12 de marzo de 2013

Pliego nº 50


Valorar y agradecer nuestros talentos. Purificar intenciones

Los diez mandamientos, recibidos por el Pueblo de Israel tras la liberación de la esclavitud en Egipto y después de haber caminado durante cuarenta días por el desierto, expresan la voluntad de Dios para con la humanidad. El contenido de este decálogo, no son imposiciones ajenas ni extrañas a la naturaleza humana, más bien, propone un modo de vivir que favorece una convivencia más satisfactoria y armónica. 

Los mandamientos no se dan en cualquier lugar ni a todo el mundo; son propuestas mostradas a personas que ya han tenido un cierto tiempo de peregrinación por el desierto, tras haber tomado la determinación de dar a un sí total a Dios, con una viva experiencia de liberación que les anima y nortea a alejarse del mal y a estar vigilantes de no caer en servidumbres, ni volver a encadenarse, a realidades que le hagan perder esa libertad recién estrenada.

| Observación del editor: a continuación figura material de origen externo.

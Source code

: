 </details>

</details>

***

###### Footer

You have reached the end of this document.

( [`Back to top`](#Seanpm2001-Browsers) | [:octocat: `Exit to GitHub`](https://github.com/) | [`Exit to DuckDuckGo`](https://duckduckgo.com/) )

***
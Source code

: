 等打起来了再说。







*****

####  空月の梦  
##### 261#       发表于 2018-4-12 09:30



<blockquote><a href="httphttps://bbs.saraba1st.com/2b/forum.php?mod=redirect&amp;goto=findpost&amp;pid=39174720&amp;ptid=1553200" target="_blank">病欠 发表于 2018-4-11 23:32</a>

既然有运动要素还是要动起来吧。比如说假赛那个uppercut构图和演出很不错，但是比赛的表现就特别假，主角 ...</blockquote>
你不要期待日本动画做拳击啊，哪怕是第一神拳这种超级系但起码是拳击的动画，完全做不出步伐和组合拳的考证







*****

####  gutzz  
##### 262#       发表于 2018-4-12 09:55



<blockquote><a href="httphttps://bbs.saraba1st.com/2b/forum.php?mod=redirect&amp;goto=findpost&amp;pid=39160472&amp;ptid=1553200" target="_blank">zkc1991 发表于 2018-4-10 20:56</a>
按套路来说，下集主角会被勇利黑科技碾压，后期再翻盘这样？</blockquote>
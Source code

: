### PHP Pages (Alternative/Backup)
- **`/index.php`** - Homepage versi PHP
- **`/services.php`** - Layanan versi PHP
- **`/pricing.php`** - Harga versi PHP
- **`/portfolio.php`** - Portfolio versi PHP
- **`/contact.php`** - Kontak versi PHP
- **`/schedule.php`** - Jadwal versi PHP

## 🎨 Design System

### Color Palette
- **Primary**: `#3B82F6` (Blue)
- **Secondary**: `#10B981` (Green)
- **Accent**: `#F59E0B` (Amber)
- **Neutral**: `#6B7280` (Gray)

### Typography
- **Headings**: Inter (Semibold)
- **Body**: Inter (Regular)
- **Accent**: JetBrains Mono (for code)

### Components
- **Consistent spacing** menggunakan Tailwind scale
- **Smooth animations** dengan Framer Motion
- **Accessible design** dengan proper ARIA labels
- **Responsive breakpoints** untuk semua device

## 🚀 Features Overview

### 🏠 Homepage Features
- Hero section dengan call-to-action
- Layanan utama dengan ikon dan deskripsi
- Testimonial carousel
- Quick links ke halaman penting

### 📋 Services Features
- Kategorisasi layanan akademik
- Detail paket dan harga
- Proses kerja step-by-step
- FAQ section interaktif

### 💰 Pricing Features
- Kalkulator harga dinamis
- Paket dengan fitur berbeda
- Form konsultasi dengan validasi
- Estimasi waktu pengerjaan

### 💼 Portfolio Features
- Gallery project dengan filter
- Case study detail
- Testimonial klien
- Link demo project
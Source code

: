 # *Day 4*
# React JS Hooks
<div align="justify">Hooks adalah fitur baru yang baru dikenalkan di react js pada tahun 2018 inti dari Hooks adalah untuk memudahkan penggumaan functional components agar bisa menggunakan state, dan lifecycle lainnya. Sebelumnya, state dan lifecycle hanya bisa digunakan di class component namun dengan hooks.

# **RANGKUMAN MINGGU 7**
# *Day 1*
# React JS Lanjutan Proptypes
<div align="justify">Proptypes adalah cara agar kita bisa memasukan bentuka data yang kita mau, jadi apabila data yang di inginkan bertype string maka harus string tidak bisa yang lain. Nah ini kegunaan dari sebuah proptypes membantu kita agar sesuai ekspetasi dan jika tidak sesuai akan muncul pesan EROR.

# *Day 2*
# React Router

Posiblemente, la convivencia de estas tribus en el desierto, les hizo tocar vivamente las dificultades en las relaciones interpersonales y entender los posibles riesgos de estropear esa libertad recién estrenada que tanto habían anhelado. Es en esas circunstancias, cuando se da la disponibilidad y se abre el corazón, para acoger estos diez consejos que Yahvé les propone. Por tanto, se podría decir que estas recomendaciones son propuestas para mejorar la convivencia y de ningún modo se deben tomar como normas caprichosas e impuestas.

Además, los diez mandamientos no van sueltos, son progresivos, se han de entender entrelazados unos con otros. Son parte de un itinerario hacia Dios. Una vez liberados de la riada, a la que arrastra el pecado, y con la determinación de no querer el mal ni ser frívolos, Dios propone un itinerario hacia una mejor relación con Él, con la creación y con los demás.

En esa cadena de consejos, una vez asumida la propuesta expresada en el décimo mandamiento, como el alegrarnos de las cualidades de los demás, nos libera del lastre de la envidia y nos pacifica, se propone un paso más, el noveno mandamiento.

No codiciarás la casa de tu prójimo, ni codiciarás la mujer de tu prójimo, ni su siervo, ni su sierva, ni su buey, ni su asno, ni nada que sea de tu prójimo (Ex 20,17)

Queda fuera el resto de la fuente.